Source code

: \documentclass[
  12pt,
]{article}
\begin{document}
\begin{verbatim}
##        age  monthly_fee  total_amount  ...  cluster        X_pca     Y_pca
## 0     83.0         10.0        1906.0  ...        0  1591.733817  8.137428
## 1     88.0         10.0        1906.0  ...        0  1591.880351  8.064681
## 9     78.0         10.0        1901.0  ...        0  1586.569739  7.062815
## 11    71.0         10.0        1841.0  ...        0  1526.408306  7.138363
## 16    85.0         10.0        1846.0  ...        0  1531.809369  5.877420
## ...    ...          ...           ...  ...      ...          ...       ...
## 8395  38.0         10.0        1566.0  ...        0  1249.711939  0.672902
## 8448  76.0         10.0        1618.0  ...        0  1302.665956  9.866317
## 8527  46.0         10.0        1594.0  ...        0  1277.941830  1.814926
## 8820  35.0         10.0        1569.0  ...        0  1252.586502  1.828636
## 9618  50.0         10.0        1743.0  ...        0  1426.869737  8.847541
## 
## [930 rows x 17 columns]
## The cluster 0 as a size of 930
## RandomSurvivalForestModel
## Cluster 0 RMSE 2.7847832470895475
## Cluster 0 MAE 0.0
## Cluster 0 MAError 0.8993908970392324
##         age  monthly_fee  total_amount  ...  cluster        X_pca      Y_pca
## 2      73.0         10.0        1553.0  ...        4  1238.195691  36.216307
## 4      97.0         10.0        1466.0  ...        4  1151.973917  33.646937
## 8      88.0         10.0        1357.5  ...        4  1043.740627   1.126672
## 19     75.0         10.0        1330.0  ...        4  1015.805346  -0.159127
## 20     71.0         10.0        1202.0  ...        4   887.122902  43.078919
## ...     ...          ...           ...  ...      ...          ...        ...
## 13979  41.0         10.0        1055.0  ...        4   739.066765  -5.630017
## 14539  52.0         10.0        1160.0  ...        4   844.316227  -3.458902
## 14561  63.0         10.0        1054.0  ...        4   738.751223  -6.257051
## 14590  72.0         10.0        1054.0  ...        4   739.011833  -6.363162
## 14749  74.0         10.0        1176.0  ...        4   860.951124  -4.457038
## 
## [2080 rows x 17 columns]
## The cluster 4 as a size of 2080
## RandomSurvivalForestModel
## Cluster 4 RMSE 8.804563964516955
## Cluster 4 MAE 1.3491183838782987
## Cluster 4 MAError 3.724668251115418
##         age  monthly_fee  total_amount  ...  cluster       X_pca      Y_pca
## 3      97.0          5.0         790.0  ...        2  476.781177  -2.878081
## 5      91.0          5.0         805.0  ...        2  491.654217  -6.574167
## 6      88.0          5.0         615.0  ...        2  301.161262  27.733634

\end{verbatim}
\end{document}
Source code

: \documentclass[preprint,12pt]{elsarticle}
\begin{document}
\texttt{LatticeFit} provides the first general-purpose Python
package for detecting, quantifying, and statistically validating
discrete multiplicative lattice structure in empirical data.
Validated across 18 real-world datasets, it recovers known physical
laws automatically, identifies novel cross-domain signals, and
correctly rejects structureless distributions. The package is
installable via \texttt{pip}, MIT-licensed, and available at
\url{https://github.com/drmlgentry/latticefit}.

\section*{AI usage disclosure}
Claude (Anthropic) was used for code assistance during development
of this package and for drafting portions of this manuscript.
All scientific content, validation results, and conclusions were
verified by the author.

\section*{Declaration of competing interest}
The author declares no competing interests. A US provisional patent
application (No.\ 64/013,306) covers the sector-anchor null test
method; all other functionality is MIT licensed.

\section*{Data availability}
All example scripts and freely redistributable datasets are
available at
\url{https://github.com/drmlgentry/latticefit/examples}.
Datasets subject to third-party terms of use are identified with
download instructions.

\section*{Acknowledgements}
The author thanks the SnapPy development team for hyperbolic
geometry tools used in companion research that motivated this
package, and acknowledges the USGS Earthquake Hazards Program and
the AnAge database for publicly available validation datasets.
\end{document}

* Task to carry out: Please write out the records from above, keeping every line exact.

* Solution for this problem:
Source code

: \documentclass[
  12pt,
]{article}
\begin{document}
\begin{verbatim}
##        age  monthly_fee  total_amount  ...  cluster        X_pca     Y_pca
## 0     83.0         10.0        1906.0  ...        0  1591.733817  8.137428
## 1     88.0         10.0        1906.0  ...        0  1591.880351  8.064681
## 9     78.0         10.0        1901.0  ...        0  1586.569739  7.062815
## 11    71.0         10.0        1841.0  ...        0  1526.408306  7.138363
## 16    85.0         10.0        1846.0  ...        0  1531.809369  5.877420
## ...    ...          ...           ...  ...      ...          ...       ...
## 8395  38.0         10.0        1566.0  ...        0  1249.711939  0.672902
## 8448  76.0         10.0        1618.0  ...        0  1302.665956  9.866317
## 8527  46.0         10.0        1594.0  ...        0  1277.941830  1.814926
## 8820  35.0         10.0        1569.0  ...        0  1252.586502  1.828636
## 9618  50.0         10.0        1743.0  ...        0  1426.869737  8.847541
## 
## [930 rows x 17 columns]
## The cluster 0 as a size of 930
## RandomSurvivalForestModel
## Cluster 0 RMSE 2.7847832470895475
## Cluster 0 MAE 0.0
## Cluster 0 MAError 0.8993908970392324
##         age  monthly_fee  total_amount  ...  cluster        X_pca      Y_pca
## 2      73.0         10.0        1553.0  ...        4  1238.195691  36.216307
## 4      97.0         10.0        1466.0  ...        4  1151.973917  33.646937
## 8      88.0         10.0        1357.5  ...        4  1043.740627   1.126672
## 19     75.0         10.0        1330.0  ...        4  1015.805346  -0.159127
## 20     71.0         10.0        1202.0  ...        4   887.122902  43.078919
## ...     ...          ...           ...  ...      ...          ...        ...
## 13979  41.0         10.0        1055.0  ...        4   739.066765  -5.630017
## 14539  52.0         10.0        1160.0  ...        4   844.316227  -3.458902
## 14561  63.0         10.0        1054.0  ...        4   738.751223  -6.257051
## 14590  72.0         10.0        1054.0  ...        4   739.011833  -6.363162
## 14749  74.0         10.0        1176.0  ...        4   860.951124  -4.457038
## 
## [2080 rows x 17 columns]
## The cluster 4 as a size of 2080
## RandomSurvivalForestModel
## Cluster 4 RMSE 8.804563964516955
## Cluster 4 MAE 1.3491183838782987
## Cluster 4 MAError 3.724668251115418
##         age  monthly_fee  total_amount  ...  cluster       X_pca      Y_pca
## 3      97.0          5.0         790.0  ...        2  476.781177  -2.878081
## 5      91.0          5.0         805.0  ...        2  491.654217  -6.574167
## 6      88.0          5.0         615.0  ...        2  301.161262  27.733634

\end{verbatim}
\end{document}
Source code

: \documentclass[preprint,12pt]{elsarticle}
\begin{document}
\texttt{LatticeFit} provides the first general-purpose Python
package for detecting, quantifying, and statistically validating
discrete multiplicative lattice structure in empirical data.
Validated across 18 real-world datasets, it recovers known physical
laws automatically, identifies novel cross-domain signals, and
correctly rejects structureless distributions. The package is
installable via \texttt{pip}, MIT-licensed, and available at
\url{https://github.com/drmlgentry/latticefit}.

\section*{AI usage disclosure}
Claude (Anthropic) was used for code assistance during development
of this package and for drafting portions of this manuscript.
All scientific content, validation results, and conclusions were
verified by the author.

\section*{Declaration of competing interest}
The author declares no competing interests. A US provisional patent
application (No.\ 64/013,306) covers the sector-anchor null test
method; all other functionality is MIT licensed.

\section*{Data availability}
All example scripts and freely redistributable datasets are
available at
\url{https://github.com/drmlgentry/latticefit/examples}.
Datasets subject to third-party terms of use are identified with
download instructions.

\section*{Acknowledgements}
The author thanks the SnapPy development team for hyperbolic
geometry tools used in companion research that motivated this
package, and acknowledges the USGS Earthquake Hazards Program and
the AnAge database for publicly available validation datasets.
\end{document}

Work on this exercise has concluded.